Although some of the most urgent pressures facing private and public colleges have receded, significant challenges remain, according to a new report being released on Tuesday by Moody’s Investors Service. The credit-rating agency retained its negative outlook for all sectors of higher education for a second consecutive year.
Fundamental stresses on colleges and universities — especially private ones — will quickly become evident, says the report, citing uncertainty over enrollments and tuition revenue, as well as dwindling private donations.
Tuition pricing remains uncertain, the report says. At the beginning of the economic downturn, many institutions increased tuition minimally or not at all, hoping to maintain their enrollments. The enrollments did remain stable, a result of both pricing and increases in acceptance rates to ensure that more students would enroll.
The resulting loss of tuition revenue is “manageable for one to two years,” the report says, but over time, it will take its toll. The prospect of raising tuition to alleviate shortfalls is complicated by heightened public scrutiny of such increases and the lingering effects of the recession among families of collegebound students.
Revenue from gifts also declined by “a meaningful amount” in the 2009 fiscal year, with a rapid recovery unlikely in the near future, the report says. In this area, at least, the Moody’s report was contradicted by the findings of a survey of college fund raisers, also released on Tuesday, by the Council for Advancement and Support of Education. According to that survey, fund raisers predict that private giving to higher education will grow by 3.7 percent in 2010.

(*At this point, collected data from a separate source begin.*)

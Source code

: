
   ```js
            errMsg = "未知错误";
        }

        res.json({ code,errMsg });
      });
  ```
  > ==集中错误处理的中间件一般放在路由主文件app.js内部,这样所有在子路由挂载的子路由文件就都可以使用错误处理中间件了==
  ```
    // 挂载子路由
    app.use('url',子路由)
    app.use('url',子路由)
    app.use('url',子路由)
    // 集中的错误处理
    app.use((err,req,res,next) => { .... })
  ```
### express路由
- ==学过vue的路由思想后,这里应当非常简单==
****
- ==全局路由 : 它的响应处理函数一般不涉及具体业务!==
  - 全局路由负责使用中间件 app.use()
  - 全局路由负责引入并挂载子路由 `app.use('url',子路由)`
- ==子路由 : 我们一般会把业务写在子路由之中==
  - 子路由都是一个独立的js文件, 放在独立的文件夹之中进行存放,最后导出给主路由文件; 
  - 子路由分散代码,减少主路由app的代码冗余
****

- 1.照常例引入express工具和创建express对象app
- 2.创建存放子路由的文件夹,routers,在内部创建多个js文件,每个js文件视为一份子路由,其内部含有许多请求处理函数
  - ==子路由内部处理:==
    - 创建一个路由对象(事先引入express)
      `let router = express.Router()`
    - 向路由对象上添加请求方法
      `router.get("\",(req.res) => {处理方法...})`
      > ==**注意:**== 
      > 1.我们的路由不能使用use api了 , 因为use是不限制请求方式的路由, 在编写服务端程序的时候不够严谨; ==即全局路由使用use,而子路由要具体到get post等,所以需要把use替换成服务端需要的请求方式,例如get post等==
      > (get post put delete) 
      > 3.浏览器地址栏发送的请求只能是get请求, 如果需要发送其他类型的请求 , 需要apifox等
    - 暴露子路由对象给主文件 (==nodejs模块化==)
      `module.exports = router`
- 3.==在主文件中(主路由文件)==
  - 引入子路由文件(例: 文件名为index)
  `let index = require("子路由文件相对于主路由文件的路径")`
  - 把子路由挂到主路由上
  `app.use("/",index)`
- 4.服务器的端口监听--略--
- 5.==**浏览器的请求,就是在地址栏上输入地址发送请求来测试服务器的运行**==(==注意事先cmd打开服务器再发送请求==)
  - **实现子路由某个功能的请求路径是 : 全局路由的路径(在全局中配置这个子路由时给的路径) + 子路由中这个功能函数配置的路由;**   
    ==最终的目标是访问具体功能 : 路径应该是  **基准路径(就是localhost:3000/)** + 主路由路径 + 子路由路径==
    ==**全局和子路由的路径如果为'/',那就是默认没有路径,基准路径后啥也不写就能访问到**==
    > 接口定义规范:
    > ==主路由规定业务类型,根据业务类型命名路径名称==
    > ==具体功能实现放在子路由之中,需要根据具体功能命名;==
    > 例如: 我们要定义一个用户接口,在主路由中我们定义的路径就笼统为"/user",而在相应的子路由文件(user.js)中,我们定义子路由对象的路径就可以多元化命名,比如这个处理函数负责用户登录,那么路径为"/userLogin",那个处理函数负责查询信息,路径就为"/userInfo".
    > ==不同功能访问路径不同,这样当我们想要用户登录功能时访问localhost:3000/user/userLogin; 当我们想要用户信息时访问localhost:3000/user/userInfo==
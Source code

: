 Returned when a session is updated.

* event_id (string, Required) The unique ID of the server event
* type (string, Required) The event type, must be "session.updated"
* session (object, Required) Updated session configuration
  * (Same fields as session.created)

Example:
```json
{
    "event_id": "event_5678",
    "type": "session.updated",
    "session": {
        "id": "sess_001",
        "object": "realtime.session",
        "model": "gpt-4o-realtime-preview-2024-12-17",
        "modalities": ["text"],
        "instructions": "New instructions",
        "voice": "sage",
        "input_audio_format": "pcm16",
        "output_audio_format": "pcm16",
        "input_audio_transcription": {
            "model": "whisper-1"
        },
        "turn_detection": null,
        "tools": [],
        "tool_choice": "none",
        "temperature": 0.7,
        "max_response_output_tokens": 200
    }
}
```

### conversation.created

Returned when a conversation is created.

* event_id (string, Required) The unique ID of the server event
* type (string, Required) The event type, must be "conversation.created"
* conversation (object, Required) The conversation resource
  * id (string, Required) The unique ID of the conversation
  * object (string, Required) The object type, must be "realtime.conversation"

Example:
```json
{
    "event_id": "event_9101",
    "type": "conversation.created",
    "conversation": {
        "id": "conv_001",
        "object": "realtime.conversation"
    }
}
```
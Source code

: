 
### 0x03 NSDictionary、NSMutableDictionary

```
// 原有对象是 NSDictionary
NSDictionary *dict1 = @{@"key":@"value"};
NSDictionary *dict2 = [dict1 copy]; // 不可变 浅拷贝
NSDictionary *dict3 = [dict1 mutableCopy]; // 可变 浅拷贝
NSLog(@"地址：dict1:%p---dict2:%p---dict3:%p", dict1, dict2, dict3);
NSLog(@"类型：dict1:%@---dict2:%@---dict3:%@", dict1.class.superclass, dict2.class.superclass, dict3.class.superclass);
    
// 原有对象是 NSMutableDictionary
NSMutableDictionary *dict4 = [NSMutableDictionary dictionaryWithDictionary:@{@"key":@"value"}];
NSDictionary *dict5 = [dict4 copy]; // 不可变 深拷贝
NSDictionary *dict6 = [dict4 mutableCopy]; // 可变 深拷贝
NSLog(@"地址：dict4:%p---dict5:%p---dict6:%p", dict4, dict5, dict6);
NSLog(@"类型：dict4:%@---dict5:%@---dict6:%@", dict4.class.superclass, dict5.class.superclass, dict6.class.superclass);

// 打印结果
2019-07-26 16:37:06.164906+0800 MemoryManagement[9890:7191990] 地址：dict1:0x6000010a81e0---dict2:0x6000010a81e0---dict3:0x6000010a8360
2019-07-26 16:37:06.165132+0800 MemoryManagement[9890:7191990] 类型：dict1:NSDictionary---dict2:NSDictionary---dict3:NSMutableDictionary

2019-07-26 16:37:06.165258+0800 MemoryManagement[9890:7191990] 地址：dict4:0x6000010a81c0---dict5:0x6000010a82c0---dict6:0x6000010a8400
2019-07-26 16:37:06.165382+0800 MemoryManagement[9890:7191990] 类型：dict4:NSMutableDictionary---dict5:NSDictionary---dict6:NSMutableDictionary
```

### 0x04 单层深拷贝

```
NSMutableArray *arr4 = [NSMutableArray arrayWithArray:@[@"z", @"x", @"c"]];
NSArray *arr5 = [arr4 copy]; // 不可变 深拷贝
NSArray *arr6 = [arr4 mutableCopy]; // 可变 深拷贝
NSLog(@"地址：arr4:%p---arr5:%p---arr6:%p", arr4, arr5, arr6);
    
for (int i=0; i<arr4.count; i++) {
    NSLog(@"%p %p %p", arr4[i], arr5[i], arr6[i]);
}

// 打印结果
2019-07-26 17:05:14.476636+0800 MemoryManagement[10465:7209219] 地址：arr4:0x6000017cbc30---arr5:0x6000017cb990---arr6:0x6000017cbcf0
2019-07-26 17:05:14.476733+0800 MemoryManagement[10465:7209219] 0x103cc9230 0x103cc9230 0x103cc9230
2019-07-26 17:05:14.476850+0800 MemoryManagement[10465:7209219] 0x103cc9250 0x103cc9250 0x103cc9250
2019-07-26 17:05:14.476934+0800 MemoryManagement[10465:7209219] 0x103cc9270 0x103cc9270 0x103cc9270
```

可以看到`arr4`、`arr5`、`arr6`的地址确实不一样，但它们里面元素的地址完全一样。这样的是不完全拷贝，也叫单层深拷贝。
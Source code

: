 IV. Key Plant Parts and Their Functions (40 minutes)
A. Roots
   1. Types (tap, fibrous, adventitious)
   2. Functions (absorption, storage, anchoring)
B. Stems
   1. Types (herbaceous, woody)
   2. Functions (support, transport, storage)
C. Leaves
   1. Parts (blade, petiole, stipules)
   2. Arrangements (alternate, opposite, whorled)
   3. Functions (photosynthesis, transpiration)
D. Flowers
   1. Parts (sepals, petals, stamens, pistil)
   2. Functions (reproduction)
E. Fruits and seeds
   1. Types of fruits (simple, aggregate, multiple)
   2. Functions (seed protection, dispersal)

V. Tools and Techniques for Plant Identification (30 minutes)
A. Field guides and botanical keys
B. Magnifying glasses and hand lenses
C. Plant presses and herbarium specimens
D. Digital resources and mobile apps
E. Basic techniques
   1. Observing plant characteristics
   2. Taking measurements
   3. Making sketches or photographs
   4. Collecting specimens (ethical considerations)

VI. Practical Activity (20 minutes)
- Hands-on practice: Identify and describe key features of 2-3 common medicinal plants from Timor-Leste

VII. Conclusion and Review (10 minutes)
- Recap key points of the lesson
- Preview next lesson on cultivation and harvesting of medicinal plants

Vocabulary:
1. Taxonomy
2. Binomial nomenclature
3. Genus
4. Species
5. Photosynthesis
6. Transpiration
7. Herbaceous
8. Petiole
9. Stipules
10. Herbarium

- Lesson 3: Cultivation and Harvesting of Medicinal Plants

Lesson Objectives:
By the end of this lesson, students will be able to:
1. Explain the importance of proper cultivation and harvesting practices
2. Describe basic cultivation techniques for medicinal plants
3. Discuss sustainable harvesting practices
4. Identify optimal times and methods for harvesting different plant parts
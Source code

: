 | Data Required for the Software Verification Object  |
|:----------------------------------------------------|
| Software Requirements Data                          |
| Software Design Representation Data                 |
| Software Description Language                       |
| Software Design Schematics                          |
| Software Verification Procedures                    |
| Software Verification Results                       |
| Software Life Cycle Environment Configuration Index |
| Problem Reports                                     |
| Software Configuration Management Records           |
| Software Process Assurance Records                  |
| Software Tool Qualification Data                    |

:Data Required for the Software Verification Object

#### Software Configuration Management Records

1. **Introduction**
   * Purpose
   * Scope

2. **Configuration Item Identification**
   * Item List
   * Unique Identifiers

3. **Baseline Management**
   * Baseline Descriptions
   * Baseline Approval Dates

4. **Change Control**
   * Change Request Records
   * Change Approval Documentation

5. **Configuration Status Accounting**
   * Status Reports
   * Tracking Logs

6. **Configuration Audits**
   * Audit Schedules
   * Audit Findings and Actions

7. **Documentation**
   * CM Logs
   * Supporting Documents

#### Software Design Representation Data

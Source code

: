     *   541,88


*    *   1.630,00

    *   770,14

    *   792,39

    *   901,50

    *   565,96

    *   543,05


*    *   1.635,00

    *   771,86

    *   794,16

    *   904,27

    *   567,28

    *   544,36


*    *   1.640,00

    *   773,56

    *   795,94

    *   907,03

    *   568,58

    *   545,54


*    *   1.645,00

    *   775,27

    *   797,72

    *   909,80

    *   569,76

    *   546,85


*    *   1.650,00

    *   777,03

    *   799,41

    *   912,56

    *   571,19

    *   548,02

Public colleges and universities are less dependent on tuition and fees for their operating revenue, and so are less affected by those pressures. But the threat of further cuts in state support looms for them.
Uncertainties surrounding enrollment and tuition pricing for private colleges, and state spending on public institutions, are the biggest issues facing the sector, said Roger Goodman, a Moody’s vice president.
“Seeing stability and growth return on the enrollment and tuition sides, and stability and/or predictability on the state-funding side, would be the major drivers of us getting back to stable,” he said.
Since January 2009, when Moody’s changed the higher-education sector’s outlook to negative, immediate risks for universities, including liquidity issues and stress on balance sheets, have lessened, the new report says.
“What we think has gotten better is that a lot of the short-term crisis-type issues ... have all improved,” Mr. Goodman said. “There are still risks, but they are far better.”
Estimates project an average decline of 19 percent in investment value for higher-education institutions for the 2009 fiscal year, the report says. But Moody’s does not anticipate widespread credit-rating deterioration in the sector. Instead, institutions are suffering from less financial flexibility to “absorb negative surprises.”
Given their reduced resources, colleges and universities will need to consider a fundamental restructuring of their business models to regain financial stability, the report says, noting that responses like freezing hiring, furloughing faculty members, and suspending capital projects are all short-term solutions.
The report is available on the Moody’s Web site, but is restricted to subscribers only.